従って、このプロジェクトのインパクトは、有用なオープンソースのNFVプラットフォームを生み出すことです。これは通信事業者の世界に、莫大な変化をもたらす可能性を秘めています。ネットワーク機能の仮想化を、オープンソースに基づくソリューションで行えることは、拡張性、価格モデル、TCOを適正化し、「機能特化型のハードウェアから脱却して、汎用的なコンピュートおよびネットワークのグリッド上で、仮想的な機能として動かしたい」という彼らの目標を実現することにつながります。通信事業者がオープンソースのソリューションを好むことははっきりしています。特定のベンダーとの関係に縛られたくないと考えているのです。
課題は、オープンソースの開発についてよく理解していない人々をまとめ、オープンソース開発に影響を与えなければならないということにあります。通信業界では、歴史的にベンダー独自のソリューションが活用されてきました。ベンダーと顧客との関係は、標準化団体によって規定されてきました。標準が策定されると、これに基づいてベンダーがそれを製品としてまとめ上げるというプロセスが繰り返されてきました。こうした世界に慣れている人たちが、オープンソースコミュニティに対してインパクトを与えられるようにすること、それは興味深い課題だと考えています。
参加者全員が、とてもやる気になっています。通信事業者はインフラのコストを下げられ、ソフトウェア中心の運用で柔軟性を高められることに期待しています。このため、ベンダーもやる気になっています。
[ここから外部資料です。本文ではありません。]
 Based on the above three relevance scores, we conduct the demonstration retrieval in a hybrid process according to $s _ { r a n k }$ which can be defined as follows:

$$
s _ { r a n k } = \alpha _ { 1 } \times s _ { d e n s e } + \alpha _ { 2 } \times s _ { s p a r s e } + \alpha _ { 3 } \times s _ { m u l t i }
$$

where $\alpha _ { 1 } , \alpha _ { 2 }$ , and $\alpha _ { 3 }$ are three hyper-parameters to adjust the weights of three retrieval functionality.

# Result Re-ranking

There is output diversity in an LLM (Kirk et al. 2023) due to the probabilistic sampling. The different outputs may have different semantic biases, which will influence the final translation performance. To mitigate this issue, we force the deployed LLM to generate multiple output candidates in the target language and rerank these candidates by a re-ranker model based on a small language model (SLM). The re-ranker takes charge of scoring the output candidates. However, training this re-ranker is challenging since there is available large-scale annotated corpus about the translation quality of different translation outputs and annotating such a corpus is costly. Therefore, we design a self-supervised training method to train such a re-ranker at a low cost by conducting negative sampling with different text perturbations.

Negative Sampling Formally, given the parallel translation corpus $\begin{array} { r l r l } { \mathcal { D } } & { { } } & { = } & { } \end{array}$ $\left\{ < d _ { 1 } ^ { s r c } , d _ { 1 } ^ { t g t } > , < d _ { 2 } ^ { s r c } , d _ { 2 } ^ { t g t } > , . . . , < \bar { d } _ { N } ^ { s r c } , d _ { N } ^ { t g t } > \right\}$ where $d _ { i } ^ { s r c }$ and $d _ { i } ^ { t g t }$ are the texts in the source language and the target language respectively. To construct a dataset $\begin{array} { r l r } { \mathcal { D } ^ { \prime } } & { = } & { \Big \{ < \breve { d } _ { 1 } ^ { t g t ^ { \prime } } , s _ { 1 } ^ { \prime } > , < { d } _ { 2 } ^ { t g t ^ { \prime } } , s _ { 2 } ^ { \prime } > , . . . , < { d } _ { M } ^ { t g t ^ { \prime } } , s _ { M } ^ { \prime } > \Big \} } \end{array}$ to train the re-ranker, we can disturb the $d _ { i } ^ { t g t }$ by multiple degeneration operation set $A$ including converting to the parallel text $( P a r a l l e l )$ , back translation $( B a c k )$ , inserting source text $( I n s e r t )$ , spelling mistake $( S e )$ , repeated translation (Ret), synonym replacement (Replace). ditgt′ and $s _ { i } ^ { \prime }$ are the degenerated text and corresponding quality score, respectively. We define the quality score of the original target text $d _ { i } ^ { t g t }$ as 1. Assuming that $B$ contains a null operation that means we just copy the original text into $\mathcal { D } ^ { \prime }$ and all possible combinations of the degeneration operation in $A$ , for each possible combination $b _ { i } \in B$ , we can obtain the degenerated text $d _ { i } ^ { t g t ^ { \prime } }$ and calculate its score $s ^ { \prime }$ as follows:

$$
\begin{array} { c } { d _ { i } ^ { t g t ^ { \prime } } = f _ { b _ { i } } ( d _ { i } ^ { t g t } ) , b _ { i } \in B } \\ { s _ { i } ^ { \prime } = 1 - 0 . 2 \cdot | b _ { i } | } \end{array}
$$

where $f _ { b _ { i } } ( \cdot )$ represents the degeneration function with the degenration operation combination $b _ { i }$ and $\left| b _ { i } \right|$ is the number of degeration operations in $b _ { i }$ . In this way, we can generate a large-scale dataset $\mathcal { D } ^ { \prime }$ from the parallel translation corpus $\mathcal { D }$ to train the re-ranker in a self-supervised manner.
全員が、同一のオープンソースソフトウェアを、これにふさわしい構成要素だと考えています。
――しかし、このプロジェクトの活動がコードの開発を伴う場合、そのコードはどこに属することになるのですか? 最も関連するアップストリームプロジェクトにコントリビューションされるのでしょうか?
このプロジェクトで開発したコードをどこでホストすべきかは、まさに最初の段階で検討した点です。レッドハットでは、「アップストリームファースト」というモデルを採用しており、これを提唱しています。全ての開発はアップストリームで行われ、ダウンストリームでは製品化を行うということです。
OPNFVの場合で考えると、OPNFVコミュニティで徐々に作り上げられたコードが、OpenStack、Open vSwitch、Linux、KVMなどのアップストリームに移行するといったことは避けなければなりません。このため、開発は主に、コードが実際にコミットされるべきコミュニティの中で行われることになります。
OPNFVでは、関連プロジェクトで生み出されるコードを組み合わせるというダウンストリームの作業を行います。「このプロジェクトのこのリリースと、あのプロジェクトのあのリリース」といった形で組み合わせ、ニーズに合わせた構築を進めます。そうしなければ、アップストリームプロジェクトでコードをフォークすることになってしまいます。すると、通信事業者はフォークされたバージョンにロックインされてしまいます。幸いなことに、レッドハットだけではなく、コミュニティ全体、通信事業者も、同じ考えを持っています。
他のどこにも存在しない新しいプロジェクトが、OPNFVから生まれる可能性はもちろんあります。この場合、私たちがアップストリームになるため、フォークが発生する懸念はありません。
OPNFVは非常に面白い活動だと思います。活動の一部は、既存のコミュニティと新しい開発者たちとの関係づくりです。そして、通信事業者の言葉で語られてきたこの業界のニーズを、関連するコミュニティにとって意味のある言葉に翻訳して、伝えることにあります。
OpenStackの開発者に対し、突然「仮想EPC」とか「NFVI」とか言ってみたところで、彼らにとっては退屈でしかありませんから。